The official code repository for the second edition of the O'Reilly book Generative Deep Learning: Teaching Machines to Paint, Write, Compose and Play.
https://www.oreilly.com/library/view/generative-deep-learning/9781098134174/ https://www.amazon.com/Generative-Deep-Learning-Teaching-Machines/dp/1098134184/
Below is a outline of the book chapters:
Part I: Introduction to Generative Deep Learning
- Generative Modeling
- Deep Learning
Part II: Methods
- Variational Autoencoders
- Generative Adversarial Networks
- Autoregressive Models
- Normalizing Flows
- Energy-Based Models
- Diffusion Models
Part III: Applications
- Transformers
- Advanced GANs
- Music Generation
- World Models
- Multimodal Models
- Conclusion
Many of the examples in this book are adapted from the excellent open source implementations that are available through the Keras website (https://keras.io/examples/generative/). I highly recommend you check out this resource as new models and examples are constantly being added.
To download some of the datasets for the book, you will need a Kaggle account and an API token. To use the Kaggle API:
- Sign up for a Kaggle account at https://www.kaggle.com.
- Go to the 'Account' tab of your user profile
- Select 'Create API Token'. This will trigger the download of
kaggle.json, a file containing your API credentials.
Create a file called .env in the root directory, containing the following values (replacing the Kaggle username and API key with the values from the JSON):
JUPYTER_PORT=8888
TENSORBOARD_PORT=6006
KAGGLE_USERNAME=<your_kaggle_username>
KAGGLE_KEY=<your_kaggle_key>
This codebase is designed to be run with Docker.

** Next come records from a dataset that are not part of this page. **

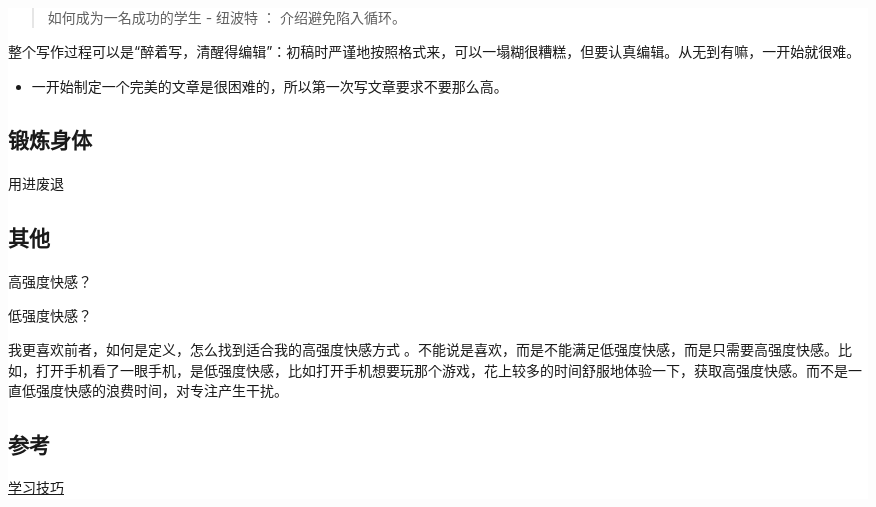 > 如何成为一名成功的学生 - 纽波特 ： 介绍避免陷入循环。
> 

整个写作过程可以是“醉着写，清醒得编辑”：初稿时严谨地按照格式来，可以一塌糊很糟糕，但要认真编辑。从无到有嘛，一开始就很难。

- 一开始制定一个完美的文章是很困难的，所以第一次写文章要求不要那么高。

## 锻炼身体

用进废退

## 其他

高强度快感？

低强度快感？

我更喜欢前者，如何是定义，怎么找到适合我的高强度快感方式 。不能说是喜欢，而是不能满足低强度快感，而是只需要高强度快感。比如，打开手机看了一眼手机，是低强度快感，比如打开手机想要玩那个游戏，花上较多的时间舒服地体验一下，获取高强度快感。而不是一直低强度快感的浪费时间，对专注产生干扰。

## 参考

[学习技巧](https://thecrashcourse.com/topic/studyskills/)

If you've never used Docker before, don't worry! I have included a guide to Docker in the Docker README file in this repository. This includes a full run through of why Docker is awesome and a brief guide to the Dockerfile and docker-compose.yml for this project.
If you do not have a GPU, run the following command:
docker-compose build
If you do have a GPU that you wish to use, run the following command:
docker-compose -f docker-compose-gpu.yml build
If you do not have a GPU, run the following command:
docker-compose up
If you do have a GPU that you wish to use, run the following command:
docker-compose -f docker-compose-gpu.yml up
Jupyter will be available in your local browser, on the port specified in your env file - for example
http://localhost:8888
The notebooks that accompany the book are available in the /notebooks folder, organized by chapter and example.
The codebase comes with an in-built data downloader helper script. Use the helper script as follows, choosing one of the named datasets below (from outside the container):
bash scripts/download.sh [faces, bricks, recipes, flowers, wines, cellosuites, chorales]
Tensorboard is really useful for monitoring experiments and seeing how your model training is progressing.
To launch Tensorboard, run the following script (from outside the container):
<CHAPTER>- the required chapter (e.g.03_vae)<EXAMPLE>- the required example (e.g.02_vae_fashion)
bash scripts/tensorboard.sh <CHAPTER> <EXAMPLE>
Tensorboard will be available in your local browser on the port specified in your .env file - for example:
http://localhost:6006
To set up a virtual machine with GPU in Google Cloud Platform, follow the instructions in the Google Cloud README file in this repository.